*** PROVIDED ENTRIES ***
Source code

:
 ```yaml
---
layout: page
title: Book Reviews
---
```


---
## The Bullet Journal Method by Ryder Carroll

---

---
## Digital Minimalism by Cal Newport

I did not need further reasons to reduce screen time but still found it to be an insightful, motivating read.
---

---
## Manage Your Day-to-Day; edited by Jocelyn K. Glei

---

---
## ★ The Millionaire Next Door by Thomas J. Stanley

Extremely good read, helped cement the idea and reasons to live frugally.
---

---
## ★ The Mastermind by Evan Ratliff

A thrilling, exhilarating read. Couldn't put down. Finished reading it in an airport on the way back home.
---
***
» PROBLEM: Once you have identified the lines above that contain "read", copy each of them.

» ANSWER:
I did not need further reasons to reduce screen time but still found it to be an insightful, motivating read.
Extremely good read, helped cement the idea and reasons to live frugally.
A thrilling, exhilarating read. Couldn't put down. Finished reading it in an airport on the way back home.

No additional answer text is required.